──────── Working data ────────

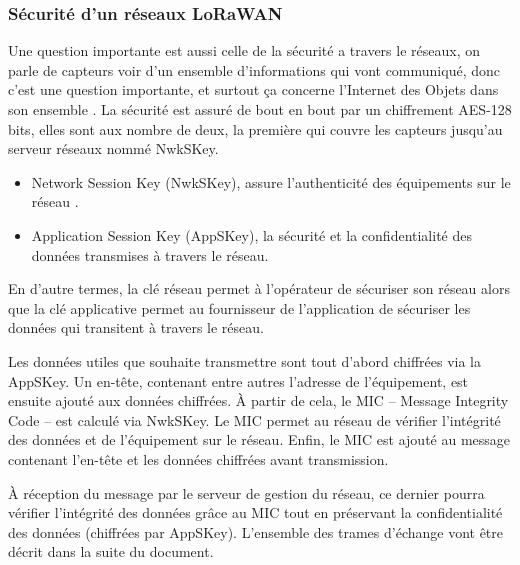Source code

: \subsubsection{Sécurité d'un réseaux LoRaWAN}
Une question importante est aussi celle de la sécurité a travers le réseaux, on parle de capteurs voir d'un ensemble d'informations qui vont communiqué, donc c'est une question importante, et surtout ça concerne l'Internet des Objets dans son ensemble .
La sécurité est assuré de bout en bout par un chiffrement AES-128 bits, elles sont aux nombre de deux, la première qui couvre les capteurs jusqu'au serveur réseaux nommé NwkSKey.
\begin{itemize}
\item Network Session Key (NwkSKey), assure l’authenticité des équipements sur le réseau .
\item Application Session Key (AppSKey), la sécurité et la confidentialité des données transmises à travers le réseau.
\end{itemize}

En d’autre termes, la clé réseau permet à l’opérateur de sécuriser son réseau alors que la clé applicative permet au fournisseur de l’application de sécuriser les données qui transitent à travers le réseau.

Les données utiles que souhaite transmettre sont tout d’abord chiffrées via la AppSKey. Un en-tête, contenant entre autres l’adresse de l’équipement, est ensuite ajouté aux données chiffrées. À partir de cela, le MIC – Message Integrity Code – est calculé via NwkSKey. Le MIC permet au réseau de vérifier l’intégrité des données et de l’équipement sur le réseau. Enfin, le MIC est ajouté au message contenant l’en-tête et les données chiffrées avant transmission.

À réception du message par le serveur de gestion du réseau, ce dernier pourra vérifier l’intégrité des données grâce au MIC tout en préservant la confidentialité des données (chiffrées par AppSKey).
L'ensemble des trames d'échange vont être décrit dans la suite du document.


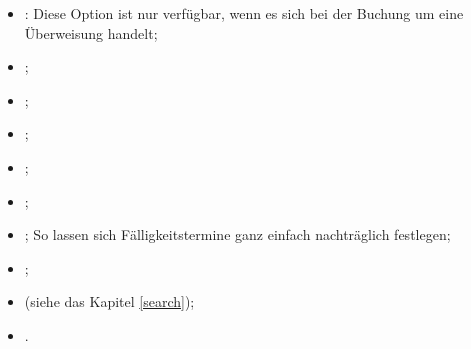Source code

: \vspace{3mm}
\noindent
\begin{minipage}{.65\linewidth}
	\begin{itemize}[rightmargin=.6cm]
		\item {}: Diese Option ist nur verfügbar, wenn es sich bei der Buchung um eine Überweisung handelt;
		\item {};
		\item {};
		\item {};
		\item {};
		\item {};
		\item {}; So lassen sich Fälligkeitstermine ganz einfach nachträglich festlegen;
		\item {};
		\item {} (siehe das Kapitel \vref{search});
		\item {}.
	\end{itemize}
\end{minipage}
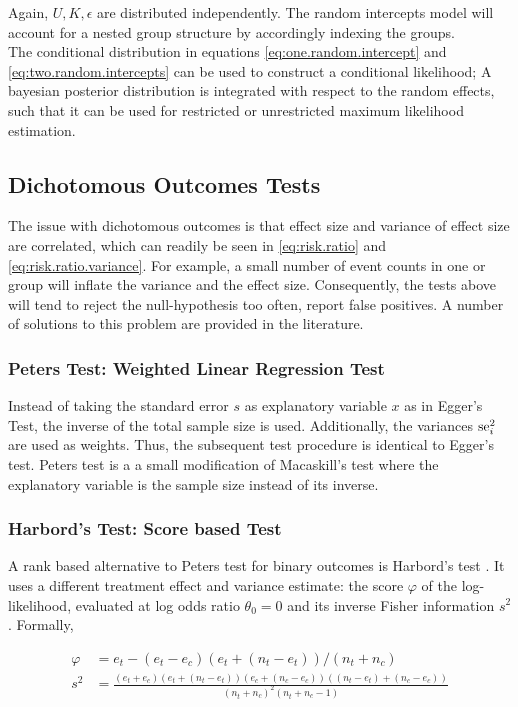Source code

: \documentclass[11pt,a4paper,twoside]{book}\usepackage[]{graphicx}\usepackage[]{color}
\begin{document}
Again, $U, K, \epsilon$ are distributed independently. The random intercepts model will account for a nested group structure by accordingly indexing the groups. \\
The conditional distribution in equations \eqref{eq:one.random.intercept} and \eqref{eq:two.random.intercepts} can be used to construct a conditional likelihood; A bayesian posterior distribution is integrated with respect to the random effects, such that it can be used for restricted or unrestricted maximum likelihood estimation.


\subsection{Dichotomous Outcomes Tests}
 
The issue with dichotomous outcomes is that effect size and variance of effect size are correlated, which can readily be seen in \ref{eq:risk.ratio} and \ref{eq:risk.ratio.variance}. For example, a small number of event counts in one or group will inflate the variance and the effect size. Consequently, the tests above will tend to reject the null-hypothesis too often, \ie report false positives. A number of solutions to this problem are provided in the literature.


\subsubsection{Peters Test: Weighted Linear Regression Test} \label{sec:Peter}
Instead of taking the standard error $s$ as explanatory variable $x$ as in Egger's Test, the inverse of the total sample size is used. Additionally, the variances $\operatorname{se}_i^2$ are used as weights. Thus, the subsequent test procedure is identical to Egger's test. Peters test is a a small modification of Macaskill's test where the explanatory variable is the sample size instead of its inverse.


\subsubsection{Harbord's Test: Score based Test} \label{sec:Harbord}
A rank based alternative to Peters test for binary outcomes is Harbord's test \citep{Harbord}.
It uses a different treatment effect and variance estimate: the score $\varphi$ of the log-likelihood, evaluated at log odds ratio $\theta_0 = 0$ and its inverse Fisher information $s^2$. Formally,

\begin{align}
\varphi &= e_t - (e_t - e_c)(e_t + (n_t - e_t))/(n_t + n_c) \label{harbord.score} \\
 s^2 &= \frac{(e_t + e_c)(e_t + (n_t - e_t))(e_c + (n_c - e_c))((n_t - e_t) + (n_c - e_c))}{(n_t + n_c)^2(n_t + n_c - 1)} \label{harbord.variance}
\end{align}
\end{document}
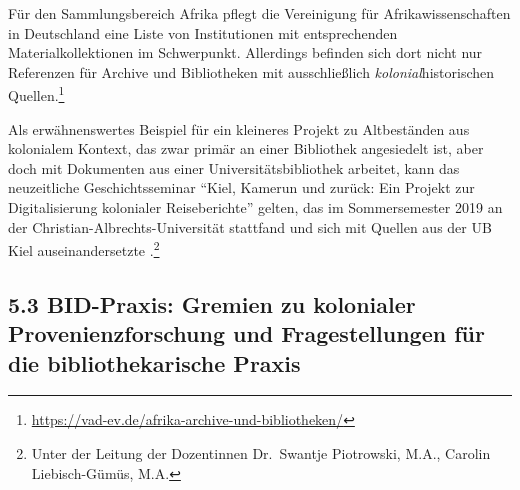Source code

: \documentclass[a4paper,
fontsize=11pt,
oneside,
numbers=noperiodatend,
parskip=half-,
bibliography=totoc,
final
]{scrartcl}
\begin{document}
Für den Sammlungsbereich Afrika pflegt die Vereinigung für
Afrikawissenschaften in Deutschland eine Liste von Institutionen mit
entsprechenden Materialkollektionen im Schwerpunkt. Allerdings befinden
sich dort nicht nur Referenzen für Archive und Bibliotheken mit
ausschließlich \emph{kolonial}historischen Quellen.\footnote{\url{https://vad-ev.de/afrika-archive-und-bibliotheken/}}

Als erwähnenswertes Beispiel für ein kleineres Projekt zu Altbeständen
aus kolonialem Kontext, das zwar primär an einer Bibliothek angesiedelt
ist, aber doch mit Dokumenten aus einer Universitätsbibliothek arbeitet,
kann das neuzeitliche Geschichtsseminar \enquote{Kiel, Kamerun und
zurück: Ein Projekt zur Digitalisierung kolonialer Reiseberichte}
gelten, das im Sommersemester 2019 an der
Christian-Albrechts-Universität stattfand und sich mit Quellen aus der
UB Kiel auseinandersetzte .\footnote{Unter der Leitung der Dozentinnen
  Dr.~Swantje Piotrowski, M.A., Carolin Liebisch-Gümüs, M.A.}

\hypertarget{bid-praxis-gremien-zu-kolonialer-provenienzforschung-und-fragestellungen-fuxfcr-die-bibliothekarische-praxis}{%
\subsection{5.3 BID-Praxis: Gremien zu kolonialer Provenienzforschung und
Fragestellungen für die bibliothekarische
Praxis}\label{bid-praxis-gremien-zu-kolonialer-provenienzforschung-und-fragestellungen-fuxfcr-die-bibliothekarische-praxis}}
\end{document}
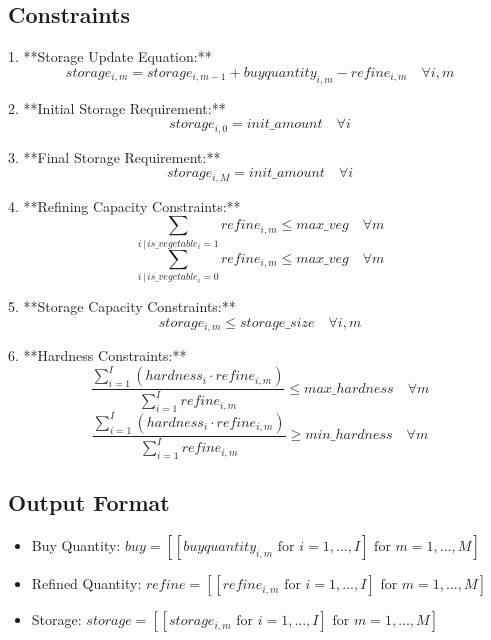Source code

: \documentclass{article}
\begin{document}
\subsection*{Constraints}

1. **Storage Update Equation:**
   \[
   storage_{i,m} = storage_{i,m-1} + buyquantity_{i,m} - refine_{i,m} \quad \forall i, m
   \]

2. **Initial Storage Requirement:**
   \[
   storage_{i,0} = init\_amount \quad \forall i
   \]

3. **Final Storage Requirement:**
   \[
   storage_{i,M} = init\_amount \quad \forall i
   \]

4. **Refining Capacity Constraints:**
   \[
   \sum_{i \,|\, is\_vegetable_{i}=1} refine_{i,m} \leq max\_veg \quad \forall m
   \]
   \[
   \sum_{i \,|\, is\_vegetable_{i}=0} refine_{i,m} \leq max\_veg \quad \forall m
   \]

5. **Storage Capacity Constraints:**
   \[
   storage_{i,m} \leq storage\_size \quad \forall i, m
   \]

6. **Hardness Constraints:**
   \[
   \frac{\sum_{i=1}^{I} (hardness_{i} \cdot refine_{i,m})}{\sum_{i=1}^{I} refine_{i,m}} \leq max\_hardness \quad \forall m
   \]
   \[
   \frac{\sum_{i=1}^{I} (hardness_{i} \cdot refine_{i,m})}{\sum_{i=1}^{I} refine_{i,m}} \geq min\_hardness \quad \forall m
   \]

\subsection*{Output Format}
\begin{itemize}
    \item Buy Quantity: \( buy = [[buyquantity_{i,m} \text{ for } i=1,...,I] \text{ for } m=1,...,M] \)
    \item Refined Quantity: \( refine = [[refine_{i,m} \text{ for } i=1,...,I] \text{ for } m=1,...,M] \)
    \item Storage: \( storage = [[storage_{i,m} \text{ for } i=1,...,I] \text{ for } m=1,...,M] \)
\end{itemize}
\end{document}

────────

*Exercise*
Pictures aside, restate all of the entries exactly.

*Task solution*
Source code

: \subsubsection{Sécurité d'un réseaux LoRaWAN}
Une question importante est aussi celle de la sécurité a travers le réseaux, on parle de capteurs voir d'un ensemble d'informations qui vont communiqué, donc c'est une question importante, et surtout ça concerne l'Internet des Objets dans son ensemble .
La sécurité est assuré de bout en bout par un chiffrement AES-128 bits, elles sont aux nombre de deux, la première qui couvre les capteurs jusqu'au serveur réseaux nommé NwkSKey.
\begin{itemize}
\item Network Session Key (NwkSKey), assure l’authenticité des équipements sur le réseau .
\item Application Session Key (AppSKey), la sécurité et la confidentialité des données transmises à travers le réseau.
\end{itemize}

En d’autre termes, la clé réseau permet à l’opérateur de sécuriser son réseau alors que la clé applicative permet au fournisseur de l’application de sécuriser les données qui transitent à travers le réseau.

Les données utiles que souhaite transmettre sont tout d’abord chiffrées via la AppSKey. Un en-tête, contenant entre autres l’adresse de l’équipement, est ensuite ajouté aux données chiffrées. À partir de cela, le MIC – Message Integrity Code – est calculé via NwkSKey. Le MIC permet au réseau de vérifier l’intégrité des données et de l’équipement sur le réseau. Enfin, le MIC est ajouté au message contenant l’en-tête et les données chiffrées avant transmission.

À réception du message par le serveur de gestion du réseau, ce dernier pourra vérifier l’intégrité des données grâce au MIC tout en préservant la confidentialité des données (chiffrées par AppSKey).
L'ensemble des trames d'échange vont être décrit dans la suite du document.


Source code

: \vspace{3mm}
\noindent
\begin{minipage}{.65\linewidth}
	\begin{itemize}[rightmargin=.6cm]
		\item {}: Diese Option ist nur verfügbar, wenn es sich bei der Buchung um eine Überweisung handelt;
		\item {};
		\item {};
		\item {};
		\item {};
		\item {};
		\item {}; So lassen sich Fälligkeitstermine ganz einfach nachträglich festlegen;
		\item {};
		\item {} (siehe das Kapitel \vref{search});
		\item {}.
	\end{itemize}
\end{minipage}
Source code

: \documentclass[11pt,a4paper,twoside]{book}\usepackage[]{graphicx}\usepackage[]{color}
\begin{document}
Again, $U, K, \epsilon$ are distributed independently. The random intercepts model will account for a nested group structure by accordingly indexing the groups. \\
The conditional distribution in equations \eqref{eq:one.random.intercept} and \eqref{eq:two.random.intercepts} can be used to construct a conditional likelihood; A bayesian posterior distribution is integrated with respect to the random effects, such that it can be used for restricted or unrestricted maximum likelihood estimation.


\subsection{Dichotomous Outcomes Tests}
 
The issue with dichotomous outcomes is that effect size and variance of effect size are correlated, which can readily be seen in \ref{eq:risk.ratio} and \ref{eq:risk.ratio.variance}. For example, a small number of event counts in one or group will inflate the variance and the effect size. Consequently, the tests above will tend to reject the null-hypothesis too often, \ie report false positives. A number of solutions to this problem are provided in the literature.


\subsubsection{Peters Test: Weighted Linear Regression Test} \label{sec:Peter}
Instead of taking the standard error $s$ as explanatory variable $x$ as in Egger's Test, the inverse of the total sample size is used. Additionally, the variances $\operatorname{se}_i^2$ are used as weights. Thus, the subsequent test procedure is identical to Egger's test. Peters test is a a small modification of Macaskill's test where the explanatory variable is the sample size instead of its inverse.


\subsubsection{Harbord's Test: Score based Test} \label{sec:Harbord}
A rank based alternative to Peters test for binary outcomes is Harbord's test \citep{Harbord}.
It uses a different treatment effect and variance estimate: the score $\varphi$ of the log-likelihood, evaluated at log odds ratio $\theta_0 = 0$ and its inverse Fisher information $s^2$. Formally,

\begin{align}
\varphi &= e_t - (e_t - e_c)(e_t + (n_t - e_t))/(n_t + n_c) \label{harbord.score} \\
 s^2 &= \frac{(e_t + e_c)(e_t + (n_t - e_t))(e_c + (n_c - e_c))((n_t - e_t) + (n_c - e_c))}{(n_t + n_c)^2(n_t + n_c - 1)} \label{harbord.variance}
\end{align}
\end{document}
Source code

: \documentclass[a4paper,
fontsize=11pt,
oneside,
numbers=noperiodatend,
parskip=half-,
bibliography=totoc,
final
]{scrartcl}
\begin{document}
Für den Sammlungsbereich Afrika pflegt die Vereinigung für
Afrikawissenschaften in Deutschland eine Liste von Institutionen mit
entsprechenden Materialkollektionen im Schwerpunkt. Allerdings befinden
sich dort nicht nur Referenzen für Archive und Bibliotheken mit
ausschließlich \emph{kolonial}historischen Quellen.\footnote{\url{https://vad-ev.de/afrika-archive-und-bibliotheken/}}

Als erwähnenswertes Beispiel für ein kleineres Projekt zu Altbeständen
aus kolonialem Kontext, das zwar primär an einer Bibliothek angesiedelt
ist, aber doch mit Dokumenten aus einer Universitätsbibliothek arbeitet,
kann das neuzeitliche Geschichtsseminar \enquote{Kiel, Kamerun und
zurück: Ein Projekt zur Digitalisierung kolonialer Reiseberichte}
gelten, das im Sommersemester 2019 an der
Christian-Albrechts-Universität stattfand und sich mit Quellen aus der
UB Kiel auseinandersetzte .\footnote{Unter der Leitung der Dozentinnen
  Dr.~Swantje Piotrowski, M.A., Carolin Liebisch-Gümüs, M.A.}

\hypertarget{bid-praxis-gremien-zu-kolonialer-provenienzforschung-und-fragestellungen-fuxfcr-die-bibliothekarische-praxis}{%
\subsection{5.3 BID-Praxis: Gremien zu kolonialer Provenienzforschung und
Fragestellungen für die bibliothekarische
Praxis}\label{bid-praxis-gremien-zu-kolonialer-provenienzforschung-und-fragestellungen-fuxfcr-die-bibliothekarische-praxis}}
\end{document}
Source code

: \documentclass{article}
\begin{document}
\subsection*{Constraints}

1. **Storage Update Equation:**
   \[
   storage_{i,m} = storage_{i,m-1} + buyquantity_{i,m} - refine_{i,m} \quad \forall i, m
   \]

2. **Initial Storage Requirement:**
   \[
   storage_{i,0} = init\_amount \quad \forall i
   \]

3. **Final Storage Requirement:**
   \[
   storage_{i,M} = init\_amount \quad \forall i
   \]

4. **Refining Capacity Constraints:**
   \[
   \sum_{i \,|\, is\_vegetable_{i}=1} refine_{i,m} \leq max\_veg \quad \forall m
   \]
   \[
   \sum_{i \,|\, is\_vegetable_{i}=0} refine_{i,m} \leq max\_veg \quad \forall m
   \]

5. **Storage Capacity Constraints:**
   \[
   storage_{i,m} \leq storage\_size \quad \forall i, m
   \]

6. **Hardness Constraints:**
   \[
   \frac{\sum_{i=1}^{I} (hardness_{i} \cdot refine_{i,m})}{\sum_{i=1}^{I} refine_{i,m}} \leq max\_hardness \quad \forall m
   \]
   \[
   \frac{\sum_{i=1}^{I} (hardness_{i} \cdot refine_{i,m})}{\sum_{i=1}^{I} refine_{i,m}} \geq min\_hardness \quad \forall m
   \]

\subsection*{Output Format}
\begin{itemize}
    \item Buy Quantity: \( buy = [[buyquantity_{i,m} \text{ for } i=1,...,I] \text{ for } m=1,...,M] \)
    \item Refined Quantity: \( refine = [[refine_{i,m} \text{ for } i=1,...,I] \text{ for } m=1,...,M] \)
    \item Storage: \( storage = [[storage_{i,m} \text{ for } i=1,...,I] \text{ for } m=1,...,M] \)
\end{itemize}
\end{document}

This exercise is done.